* [EXERCISE BRIEF]:
Pull each line holding "может" out of the entries below.

*** Opening of DATA LISTING ***

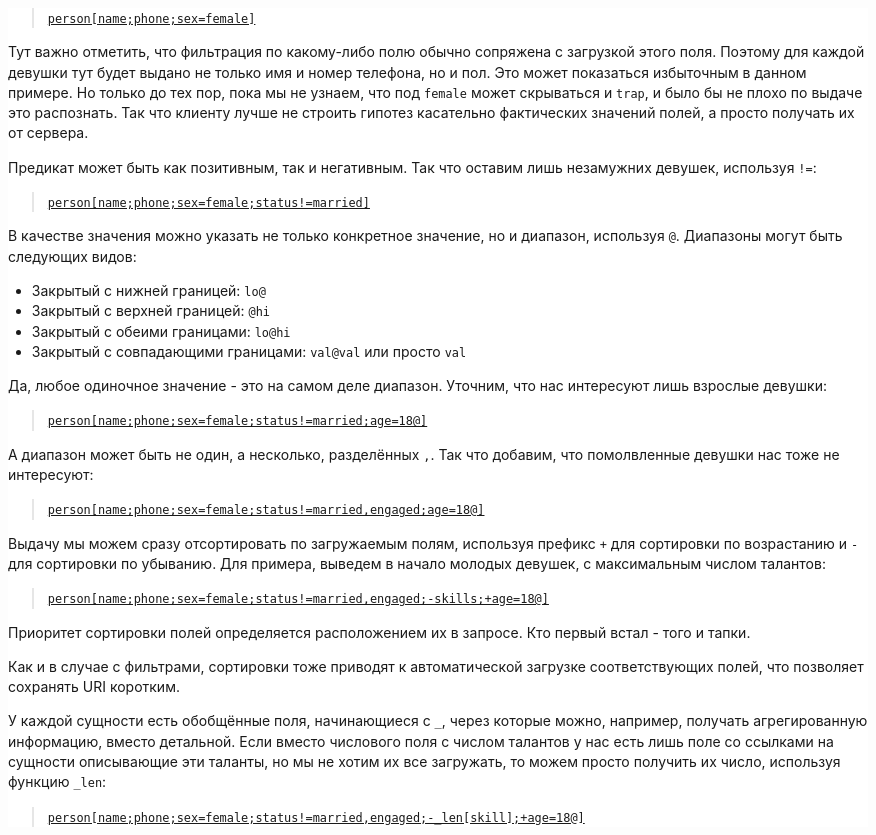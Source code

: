 > [`person[name;phone;sex=female]`](https://harp.hyoo.ru/#!query=person%5Bname%3Bphone%3Bsex%3Dfemale%5D)

Тут важно отметить, что фильтрация по какому-либо полю обычно сопряжена с загрузкой этого поля. Поэтому для каждой девушки тут будет выдано не только имя и номер телефона, но и пол. Это может показаться избыточным в данном примере. Но только до тех пор, пока мы не узнаем, что под `female` может скрываться и `trap`, и было бы не плохо по выдаче это распознать. Так что клиенту лучше не строить гипотез касательно фактических значений полей, а просто получать их от сервера.

Предикат может быть как позитивным, так и негативным. Так что оставим лишь незамужних девушек, используя `!=`:

> [`person[name;phone;sex=female;status!=married]`](https://harp.hyoo.ru/#!query=person%5Bname%3Bphone%3Bsex%3Dfemale%3Bstatus!%3Dmarried%5D)

В качестве значения можно указать не только конкретное значение, но и диапазон, используя `@`. Диапазоны могут быть следующих видов:

- Закрытый с нижней границей: `lo@`
- Закрытый с верхней границей: `@hi`
- Закрытый с обеими границами: `lo@hi`
- Закрытый с совпадающими границами: `val@val` или просто `val`

Да, любое одиночное значение - это на самом деле диапазон. Уточним, что нас интересуют лишь взрослые девушки:

> [`person[name;phone;sex=female;status!=married;age=18@]`](https://harp.hyoo.ru/#!query=person%5Bname%3Bphone%3Bsex%3Dfemale%3Bstatus!%3Dmarried%3Bage%3D18%40%5D)

А диапазон может быть не один, а несколько, разделённых `,`. Так что добавим, что помолвленные девушки нас тоже не интересуют:

> [`person[name;phone;sex=female;status!=married,engaged;age=18@]`](https://harp.hyoo.ru/#!query=person%5Bname%3Bphone%3Bsex%3Dfemale%3Bstatus!%3Dmarried%2Cengaged%3Bage%3D18%40%5D)

Выдачу мы можем сразу отсортировать по загружаемым полям, используя префикс `+` для сортировки по возрастанию и `-` для сортировки по убыванию. Для примера, выведем в начало молодых девушек, с максимальным числом талантов:

> [`person[name;phone;sex=female;status!=married,engaged;-skills;+age=18@]`](https://harp.hyoo.ru/#!query=person%5Bname%3Bphone%3Bsex%3Dfemale%3Bstatus!%3Dmarried%2Cengaged%3B-skills%3B%2Bage%3D18%40%5D)

Приоритет сортировки полей определяется расположением их в запросе. Кто первый встал - того и тапки.

Как и в случае с фильтрами, сортировки тоже приводят к автоматической загрузке соответствующих полей, что позволяет сохранять URI коротким.

У каждой сущности есть обобщённые поля, начинающиеся с `_`, через которые можно, например, получать агрегированную информацию, вместо детальной. Если вместо числового поля с числом талантов у нас есть лишь поле со ссылками на сущности описывающие эти таланты, но мы не хотим их все загружать, то можем просто получить их число, используя функцию `_len`:

> [`person[name;phone;sex=female;status!=married,engaged;-_len[skill];+age=18@]`](https://harp.hyoo.ru/#!query=person%5Bname%3Bphone%3Bsex%3Dfemale%3Bstatus!%3Dmarried%2Cengaged%3B-_len%5Bskill%5D%3B%2Bage%3D18%40%5D)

*** Close of DATA LISTING ***

* [WRITTEN SOLUTION]:
Тут важно отметить, что фильтрация по какому-либо полю обычно сопряжена с загрузкой этого поля. Поэтому для каждой девушки тут будет выдано не только имя и номер телефона, но и пол. Это может показаться избыточным в данном примере. Но только до тех пор, пока мы не узнаем, что под `female` может скрываться и `trap`, и было бы не плохо по выдаче это распознать. Так что клиенту лучше не строить гипотез касательно фактических значений полей, а просто получать их от сервера.
Предикат может быть как позитивным, так и негативным. Так что оставим лишь незамужних девушек, используя `!=`:
А диапазон может быть не один, а несколько, разделённых `,`. Так что добавим, что помолвленные девушки нас тоже не интересуют:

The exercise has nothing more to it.